WHAT TO WORK ON:
Keeping pictures out of the copy, restate each record word for word.

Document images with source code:
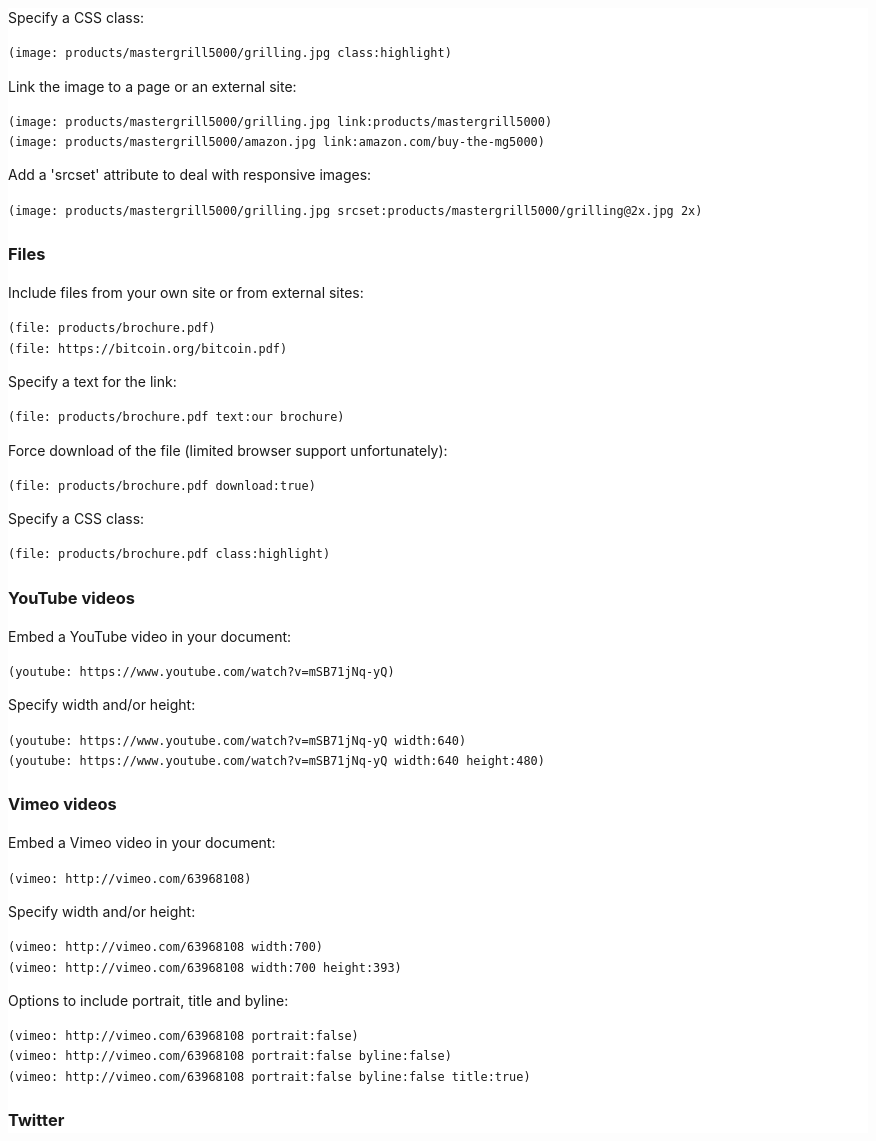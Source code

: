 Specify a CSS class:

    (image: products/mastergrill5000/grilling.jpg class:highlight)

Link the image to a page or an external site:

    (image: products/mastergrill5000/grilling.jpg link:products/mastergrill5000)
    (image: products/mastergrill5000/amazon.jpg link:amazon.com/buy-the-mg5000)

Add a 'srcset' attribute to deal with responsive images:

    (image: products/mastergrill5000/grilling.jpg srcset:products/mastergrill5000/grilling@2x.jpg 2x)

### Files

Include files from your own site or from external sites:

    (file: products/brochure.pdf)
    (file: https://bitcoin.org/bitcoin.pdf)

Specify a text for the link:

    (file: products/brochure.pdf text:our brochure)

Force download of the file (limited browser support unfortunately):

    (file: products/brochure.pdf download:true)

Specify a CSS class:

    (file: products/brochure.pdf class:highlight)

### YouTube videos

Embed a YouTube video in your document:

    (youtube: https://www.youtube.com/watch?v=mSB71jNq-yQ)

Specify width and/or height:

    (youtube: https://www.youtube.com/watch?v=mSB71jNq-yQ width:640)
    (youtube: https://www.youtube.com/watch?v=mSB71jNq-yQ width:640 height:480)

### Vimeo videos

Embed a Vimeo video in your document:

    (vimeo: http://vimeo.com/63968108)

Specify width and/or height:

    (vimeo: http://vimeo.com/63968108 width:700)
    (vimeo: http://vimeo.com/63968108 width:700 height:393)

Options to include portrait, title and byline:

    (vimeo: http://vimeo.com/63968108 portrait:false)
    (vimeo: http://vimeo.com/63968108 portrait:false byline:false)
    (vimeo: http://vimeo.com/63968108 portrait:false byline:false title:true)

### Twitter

ANSWER:
Source code

: Specify a CSS class:

    (image: products/mastergrill5000/grilling.jpg class:highlight)

Link the image to a page or an external site:

    (image: products/mastergrill5000/grilling.jpg link:products/mastergrill5000)
    (image: products/mastergrill5000/amazon.jpg link:amazon.com/buy-the-mg5000)

Add a 'srcset' attribute to deal with responsive images:

    (image: products/mastergrill5000/grilling.jpg srcset:products/mastergrill5000/grilling@2x.jpg 2x)

### Files

Include files from your own site or from external sites:

    (file: products/brochure.pdf)
    (file: https://bitcoin.org/bitcoin.pdf)

Specify a text for the link:

    (file: products/brochure.pdf text:our brochure)

Force download of the file (limited browser support unfortunately):

    (file: products/brochure.pdf download:true)

Specify a CSS class:

    (file: products/brochure.pdf class:highlight)

### YouTube videos

Embed a YouTube video in your document:

    (youtube: https://www.youtube.com/watch?v=mSB71jNq-yQ)

Specify width and/or height:

    (youtube: https://www.youtube.com/watch?v=mSB71jNq-yQ width:640)
    (youtube: https://www.youtube.com/watch?v=mSB71jNq-yQ width:640 height:480)

### Vimeo videos

Embed a Vimeo video in your document:

    (vimeo: http://vimeo.com/63968108)

Specify width and/or height:

    (vimeo: http://vimeo.com/63968108 width:700)
    (vimeo: http://vimeo.com/63968108 width:700 height:393)

Options to include portrait, title and byline:

    (vimeo: http://vimeo.com/63968108 portrait:false)
    (vimeo: http://vimeo.com/63968108 portrait:false byline:false)
    (vimeo: http://vimeo.com/63968108 portrait:false byline:false title:true)

### Twitter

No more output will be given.